L’Autorità per la Laguna di Venezia ha compiuto un passo cruciale verso la piena operatività e l’esercizio completo delle proprie responsabilità, con l’approvazione da parte del Comitato Consultivo del piano triennale di interventi.
Questo documento, ora destinato alla valutazione e all’approvazione del Comitato di Gestione, segna un punto di svolta nella governance e nella gestione del complesso sistema lagunare.
L’avvio del piano è reso possibile dall’erogazione, ormai formalizzata, dei finanziamenti da parte del Ministero delle Infrastrutture e dei Trasporti, che coprono sia il 2024 che il 2025.
Questo afflusso di risorse rappresenta un riconoscimento tangibile dell’importanza strategica della laguna, un ecosistema fragile e di inestimabile valore storico, culturale ed economico, costantemente minacciato dall’innalzamento del livello del mare e dagli eventi meteorologici estremi.

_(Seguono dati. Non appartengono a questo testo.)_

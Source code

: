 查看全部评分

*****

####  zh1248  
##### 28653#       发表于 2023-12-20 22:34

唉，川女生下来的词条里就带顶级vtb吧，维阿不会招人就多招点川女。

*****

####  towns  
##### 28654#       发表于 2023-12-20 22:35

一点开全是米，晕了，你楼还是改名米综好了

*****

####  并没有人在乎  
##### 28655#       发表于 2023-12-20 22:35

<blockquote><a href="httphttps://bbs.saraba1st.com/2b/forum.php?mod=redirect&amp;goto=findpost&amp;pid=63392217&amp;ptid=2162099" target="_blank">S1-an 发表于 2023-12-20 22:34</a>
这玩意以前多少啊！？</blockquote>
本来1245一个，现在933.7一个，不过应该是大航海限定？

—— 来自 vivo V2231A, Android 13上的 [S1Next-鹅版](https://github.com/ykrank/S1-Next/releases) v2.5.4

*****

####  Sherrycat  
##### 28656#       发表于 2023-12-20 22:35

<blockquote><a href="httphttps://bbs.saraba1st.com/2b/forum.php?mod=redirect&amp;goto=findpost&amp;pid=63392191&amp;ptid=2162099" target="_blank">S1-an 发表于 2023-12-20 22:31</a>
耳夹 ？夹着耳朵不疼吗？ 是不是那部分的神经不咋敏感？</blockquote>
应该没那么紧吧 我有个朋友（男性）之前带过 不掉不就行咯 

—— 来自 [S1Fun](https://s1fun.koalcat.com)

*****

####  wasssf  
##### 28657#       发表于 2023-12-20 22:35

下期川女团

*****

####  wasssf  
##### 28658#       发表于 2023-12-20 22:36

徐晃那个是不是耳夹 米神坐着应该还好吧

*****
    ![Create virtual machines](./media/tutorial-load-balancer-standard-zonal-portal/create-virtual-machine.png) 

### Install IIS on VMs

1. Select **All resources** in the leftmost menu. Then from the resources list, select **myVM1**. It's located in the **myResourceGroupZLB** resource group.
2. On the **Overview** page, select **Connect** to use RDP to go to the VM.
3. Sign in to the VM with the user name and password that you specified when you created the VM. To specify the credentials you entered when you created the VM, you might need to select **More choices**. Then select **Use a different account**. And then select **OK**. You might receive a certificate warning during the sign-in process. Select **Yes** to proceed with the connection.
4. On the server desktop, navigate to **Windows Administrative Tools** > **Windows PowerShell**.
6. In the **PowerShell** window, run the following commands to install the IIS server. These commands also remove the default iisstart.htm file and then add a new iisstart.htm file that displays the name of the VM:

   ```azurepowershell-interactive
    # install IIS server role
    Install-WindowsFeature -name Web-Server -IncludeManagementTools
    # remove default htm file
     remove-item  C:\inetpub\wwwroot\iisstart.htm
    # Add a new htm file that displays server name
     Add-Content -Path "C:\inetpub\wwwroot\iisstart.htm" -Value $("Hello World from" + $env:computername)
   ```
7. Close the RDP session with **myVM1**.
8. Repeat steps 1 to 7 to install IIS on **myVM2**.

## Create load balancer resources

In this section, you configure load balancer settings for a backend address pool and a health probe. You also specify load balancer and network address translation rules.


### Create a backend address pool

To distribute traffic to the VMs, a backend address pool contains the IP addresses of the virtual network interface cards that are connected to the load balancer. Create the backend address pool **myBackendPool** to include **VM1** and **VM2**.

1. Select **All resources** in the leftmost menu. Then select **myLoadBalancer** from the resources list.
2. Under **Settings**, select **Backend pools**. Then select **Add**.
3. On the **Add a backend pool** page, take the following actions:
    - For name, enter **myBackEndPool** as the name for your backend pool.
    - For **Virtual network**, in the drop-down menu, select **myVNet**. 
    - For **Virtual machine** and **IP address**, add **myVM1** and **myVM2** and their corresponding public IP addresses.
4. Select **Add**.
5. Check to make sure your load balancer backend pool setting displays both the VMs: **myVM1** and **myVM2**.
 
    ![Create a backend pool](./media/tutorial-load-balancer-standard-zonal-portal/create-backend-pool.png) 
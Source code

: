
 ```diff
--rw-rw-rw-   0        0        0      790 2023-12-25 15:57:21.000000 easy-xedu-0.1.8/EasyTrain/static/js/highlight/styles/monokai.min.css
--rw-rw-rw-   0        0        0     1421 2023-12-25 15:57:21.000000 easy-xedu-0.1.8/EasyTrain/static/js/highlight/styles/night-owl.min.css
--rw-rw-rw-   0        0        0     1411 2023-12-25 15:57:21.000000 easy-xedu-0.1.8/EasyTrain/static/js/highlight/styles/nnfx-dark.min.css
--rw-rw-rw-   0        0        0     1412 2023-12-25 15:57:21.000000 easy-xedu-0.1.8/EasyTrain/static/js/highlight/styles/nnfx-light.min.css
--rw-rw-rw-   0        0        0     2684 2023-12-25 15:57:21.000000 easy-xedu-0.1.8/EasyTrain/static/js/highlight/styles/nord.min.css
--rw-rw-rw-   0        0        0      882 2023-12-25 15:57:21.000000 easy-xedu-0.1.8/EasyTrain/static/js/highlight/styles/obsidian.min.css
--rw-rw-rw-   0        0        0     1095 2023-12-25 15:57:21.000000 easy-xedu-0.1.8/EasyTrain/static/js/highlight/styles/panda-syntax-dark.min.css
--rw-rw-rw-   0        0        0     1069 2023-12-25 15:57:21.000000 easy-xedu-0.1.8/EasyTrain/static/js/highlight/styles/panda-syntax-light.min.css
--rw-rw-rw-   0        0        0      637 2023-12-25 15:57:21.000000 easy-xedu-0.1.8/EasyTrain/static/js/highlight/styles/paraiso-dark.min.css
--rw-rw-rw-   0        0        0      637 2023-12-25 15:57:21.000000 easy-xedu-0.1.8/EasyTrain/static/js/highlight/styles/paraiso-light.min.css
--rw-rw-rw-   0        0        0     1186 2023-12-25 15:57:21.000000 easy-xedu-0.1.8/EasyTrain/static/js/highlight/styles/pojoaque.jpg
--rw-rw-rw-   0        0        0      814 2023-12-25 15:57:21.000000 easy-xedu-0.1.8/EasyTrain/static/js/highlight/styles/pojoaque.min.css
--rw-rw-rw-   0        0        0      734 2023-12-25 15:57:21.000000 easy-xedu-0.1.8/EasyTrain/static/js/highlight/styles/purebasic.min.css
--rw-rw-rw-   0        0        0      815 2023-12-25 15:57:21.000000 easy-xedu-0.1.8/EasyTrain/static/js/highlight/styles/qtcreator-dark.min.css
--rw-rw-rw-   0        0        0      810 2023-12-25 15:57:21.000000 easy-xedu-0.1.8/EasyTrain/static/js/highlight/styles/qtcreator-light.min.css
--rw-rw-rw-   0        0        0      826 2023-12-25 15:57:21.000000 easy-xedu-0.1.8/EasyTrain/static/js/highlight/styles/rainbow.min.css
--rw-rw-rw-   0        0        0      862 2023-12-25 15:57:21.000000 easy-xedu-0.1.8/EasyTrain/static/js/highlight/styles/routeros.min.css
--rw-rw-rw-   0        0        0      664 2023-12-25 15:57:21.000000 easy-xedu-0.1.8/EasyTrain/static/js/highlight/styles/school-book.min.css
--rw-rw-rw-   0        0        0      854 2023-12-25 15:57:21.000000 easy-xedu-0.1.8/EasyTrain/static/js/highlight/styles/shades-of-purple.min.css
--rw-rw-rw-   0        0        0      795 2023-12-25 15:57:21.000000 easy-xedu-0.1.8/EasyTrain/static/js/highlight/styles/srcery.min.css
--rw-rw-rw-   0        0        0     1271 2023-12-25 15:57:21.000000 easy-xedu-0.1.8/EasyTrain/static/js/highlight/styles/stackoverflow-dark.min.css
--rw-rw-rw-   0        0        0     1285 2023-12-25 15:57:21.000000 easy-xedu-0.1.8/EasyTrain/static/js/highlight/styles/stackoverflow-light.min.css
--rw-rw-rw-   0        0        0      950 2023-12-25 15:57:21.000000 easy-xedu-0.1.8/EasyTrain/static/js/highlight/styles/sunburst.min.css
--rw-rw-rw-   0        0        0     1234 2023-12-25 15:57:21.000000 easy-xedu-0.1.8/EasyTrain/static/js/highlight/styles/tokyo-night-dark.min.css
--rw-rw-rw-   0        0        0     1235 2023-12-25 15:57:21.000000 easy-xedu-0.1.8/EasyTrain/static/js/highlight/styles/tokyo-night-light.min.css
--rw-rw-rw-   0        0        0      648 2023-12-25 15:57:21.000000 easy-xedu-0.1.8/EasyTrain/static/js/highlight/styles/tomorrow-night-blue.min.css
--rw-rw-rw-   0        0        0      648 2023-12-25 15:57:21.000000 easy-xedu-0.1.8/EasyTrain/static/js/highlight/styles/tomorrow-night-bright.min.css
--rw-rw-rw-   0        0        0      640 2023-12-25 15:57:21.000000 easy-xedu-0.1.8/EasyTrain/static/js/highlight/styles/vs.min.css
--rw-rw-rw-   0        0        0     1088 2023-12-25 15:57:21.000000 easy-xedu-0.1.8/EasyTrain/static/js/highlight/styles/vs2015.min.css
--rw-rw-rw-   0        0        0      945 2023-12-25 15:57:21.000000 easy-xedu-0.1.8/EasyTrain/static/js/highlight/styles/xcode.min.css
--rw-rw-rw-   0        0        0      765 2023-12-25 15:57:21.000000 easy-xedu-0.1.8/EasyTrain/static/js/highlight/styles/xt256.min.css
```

I fondi, derivanti dal trasferimento di funzioni precedentemente affidate al Provveditorato opere pubbliche e al Consorzio Venezia Nuova, sono stati integrati nei bilanci di previsione dell’Autorità.
La riorganizzazione è un passaggio fondamentale per una gestione più sinergica e coordinata delle attività, garantendo una maggiore efficienza nell’utilizzo delle risorse e una risposta più tempestiva alle sfide che la laguna affronta.
Analizzando la composizione del finanziamento, emerge una chiara priorità: 24 milioni di euro sono destinati alla gestione operativa del MOSE (Modulo Sperimentale Elettromeccanico), il sistema di dighe mobile progettato per proteggere la laguna dalle alte maree, e all’amministrazione stessa dell’Autorità.
Ulteriori 34,1 milioni sono specificamente allocati alla manutenzione e al potenziamento del sistema di dighe, un intervento essenziale per assicurare la longevità e l’efficacia della protezione lagunare.
Infine, 39 milioni di euro rappresentano il residuo del finanziamento del 2024, anch’essi interamente dedicati alla manutenzione del sistema di dighe.
In sintesi, si tratta di un investimento complessivo di 97,1 milioni di euro.
L’Autorità per la Laguna di Venezia dispone ora di un solido quadro finanziario, conforme alle previsioni formulate dalla legge istitutiva.
L’attenzione è ora rivolta all’imminente definizione delle risorse derivanti dalla Finanziaria 2026, in particolare alla formulazione di un maxi emendamento presentato dal Governo nelle scorse ore.
Queste risorse aggiuntive si prospettano cruciali per sostenere le future attività di monitoraggio, ricerca scientifica, riqualificazione ambientale e sviluppo sostenibile che mirano a preservare il patrimonio lagunare per le generazioni future.
La sfida è complessa e richiede un impegno continuo e una visione strategica a lungo termine.